Alchemical Transformation: 3. Citrinitas (Surprise) W. Zeitler [PIANO]
Advent Meditation
The last two weeks we’ve discussed the transformation of lead into gold in Medieval Alchemy, including the metaphorical transformation of the human heart from its default ‘leaden’ state into the ‘gold’ of Enlightenment or Oneness with God. Commonly this was described as taking place in four steps. The first step is ‘Nigredo’ — darkness. One thing about seasons of darkness, especially our personal trips to the ‘underworld’ in times of loss and grief, is that they sharply clarify to us what’s important and what’s not so much. Then we saw that the second phase, ‘Albedo’, is about letting go of the ‘dross’, the ‘chaff’ we identified in the first phase so we can focus on the ‘wheat’ that we want to keep.
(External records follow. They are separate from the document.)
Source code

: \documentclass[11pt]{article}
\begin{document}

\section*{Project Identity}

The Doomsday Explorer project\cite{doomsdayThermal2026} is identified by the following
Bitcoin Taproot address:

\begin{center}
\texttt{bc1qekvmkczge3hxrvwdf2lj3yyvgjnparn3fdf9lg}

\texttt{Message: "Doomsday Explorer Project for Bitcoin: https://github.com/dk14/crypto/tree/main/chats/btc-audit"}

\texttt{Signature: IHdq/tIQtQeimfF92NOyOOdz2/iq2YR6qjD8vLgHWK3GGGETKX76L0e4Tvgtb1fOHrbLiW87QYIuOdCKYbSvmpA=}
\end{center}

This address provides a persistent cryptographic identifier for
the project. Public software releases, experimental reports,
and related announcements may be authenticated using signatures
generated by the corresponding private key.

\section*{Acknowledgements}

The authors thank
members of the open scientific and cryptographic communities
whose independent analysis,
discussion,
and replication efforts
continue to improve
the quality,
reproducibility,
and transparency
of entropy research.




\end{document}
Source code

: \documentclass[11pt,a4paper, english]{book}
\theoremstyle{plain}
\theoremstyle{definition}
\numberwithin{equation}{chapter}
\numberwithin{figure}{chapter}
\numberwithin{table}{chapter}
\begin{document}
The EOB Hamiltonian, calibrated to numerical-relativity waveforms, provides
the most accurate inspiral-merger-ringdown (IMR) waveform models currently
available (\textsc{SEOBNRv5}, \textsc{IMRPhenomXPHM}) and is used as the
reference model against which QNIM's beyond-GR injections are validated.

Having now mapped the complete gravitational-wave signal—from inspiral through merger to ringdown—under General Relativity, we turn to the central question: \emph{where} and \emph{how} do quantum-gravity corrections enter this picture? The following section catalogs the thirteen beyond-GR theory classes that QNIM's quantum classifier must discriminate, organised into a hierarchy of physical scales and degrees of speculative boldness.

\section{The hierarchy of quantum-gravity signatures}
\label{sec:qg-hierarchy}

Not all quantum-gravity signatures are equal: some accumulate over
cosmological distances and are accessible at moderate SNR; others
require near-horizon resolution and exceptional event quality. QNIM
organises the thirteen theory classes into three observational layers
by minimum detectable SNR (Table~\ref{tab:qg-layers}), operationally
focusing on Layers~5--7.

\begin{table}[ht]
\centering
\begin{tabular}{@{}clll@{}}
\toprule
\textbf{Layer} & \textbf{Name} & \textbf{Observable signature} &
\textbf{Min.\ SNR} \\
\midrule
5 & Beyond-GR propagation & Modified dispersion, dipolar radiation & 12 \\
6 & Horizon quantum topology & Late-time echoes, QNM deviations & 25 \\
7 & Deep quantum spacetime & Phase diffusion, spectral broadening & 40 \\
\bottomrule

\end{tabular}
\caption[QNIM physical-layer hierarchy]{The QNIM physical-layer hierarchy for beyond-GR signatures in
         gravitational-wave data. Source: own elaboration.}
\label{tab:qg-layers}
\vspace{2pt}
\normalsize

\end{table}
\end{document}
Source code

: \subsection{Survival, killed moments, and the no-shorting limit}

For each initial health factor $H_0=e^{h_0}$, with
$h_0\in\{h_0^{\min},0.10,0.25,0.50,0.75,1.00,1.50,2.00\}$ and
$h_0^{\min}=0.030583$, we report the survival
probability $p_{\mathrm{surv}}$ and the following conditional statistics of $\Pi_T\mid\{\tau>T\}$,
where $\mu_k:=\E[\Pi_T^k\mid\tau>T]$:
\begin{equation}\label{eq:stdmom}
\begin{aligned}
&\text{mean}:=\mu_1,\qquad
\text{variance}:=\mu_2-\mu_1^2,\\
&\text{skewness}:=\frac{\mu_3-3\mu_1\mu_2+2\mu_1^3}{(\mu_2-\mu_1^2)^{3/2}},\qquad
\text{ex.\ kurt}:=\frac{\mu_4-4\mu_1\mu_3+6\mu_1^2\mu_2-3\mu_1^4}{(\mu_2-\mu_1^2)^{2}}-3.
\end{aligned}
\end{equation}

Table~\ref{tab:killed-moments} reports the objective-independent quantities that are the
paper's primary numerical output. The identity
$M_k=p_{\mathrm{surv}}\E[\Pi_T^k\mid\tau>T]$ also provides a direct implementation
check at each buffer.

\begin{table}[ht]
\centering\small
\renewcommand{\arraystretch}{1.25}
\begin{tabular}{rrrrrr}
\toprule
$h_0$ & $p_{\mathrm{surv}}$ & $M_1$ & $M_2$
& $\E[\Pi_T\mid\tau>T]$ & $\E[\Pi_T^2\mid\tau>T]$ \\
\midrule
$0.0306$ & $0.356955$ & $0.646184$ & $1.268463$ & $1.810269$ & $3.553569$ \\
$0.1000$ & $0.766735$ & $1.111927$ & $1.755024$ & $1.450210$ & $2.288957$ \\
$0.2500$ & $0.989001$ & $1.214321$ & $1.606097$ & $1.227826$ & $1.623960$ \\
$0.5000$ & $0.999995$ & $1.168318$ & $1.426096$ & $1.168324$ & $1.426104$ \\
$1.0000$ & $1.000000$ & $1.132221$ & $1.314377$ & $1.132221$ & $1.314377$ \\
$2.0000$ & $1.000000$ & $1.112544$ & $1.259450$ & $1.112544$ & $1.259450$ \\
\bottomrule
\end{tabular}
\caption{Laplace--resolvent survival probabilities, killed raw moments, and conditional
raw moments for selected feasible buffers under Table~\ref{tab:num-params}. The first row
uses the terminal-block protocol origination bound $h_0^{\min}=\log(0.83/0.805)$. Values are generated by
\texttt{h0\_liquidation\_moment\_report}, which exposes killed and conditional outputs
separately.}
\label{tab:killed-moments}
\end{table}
In those seasons of darkness and winnowing, we are dealing entirely with the Known — wheat and chaff familiar to us. We know what we’re keeping, we know what we’re letting go. But with Citrinitas we’re surprised by something new, something unexpected — that could only come into being because we did the work of Darkness and Winnowing.
Consider Joseph. He learns that his fiancé is pregnant, and he knows the child is not his. In those days, ‘betrothal’ was legally binding — Joseph and Mary were for all intents and purposes legally married, awaiting only the ‘technicality’ of the wedding ceremony and consummation. It’s something like a marriage had to go through escrow to ensure ‘clear title’, etc. Typically it was about 9 months between betrothal and marriage, which served two purposes: 1) it ensured that the bride wasn’t already with child, and 2) it gave the husband time to build a house or make other arrangements for his new family. (It’s not like starter homes were plentiful in first century Palestine subsistence agricultural towns. The estimated population for first century Nazareth was about 500, and 300 for Bethlehem.)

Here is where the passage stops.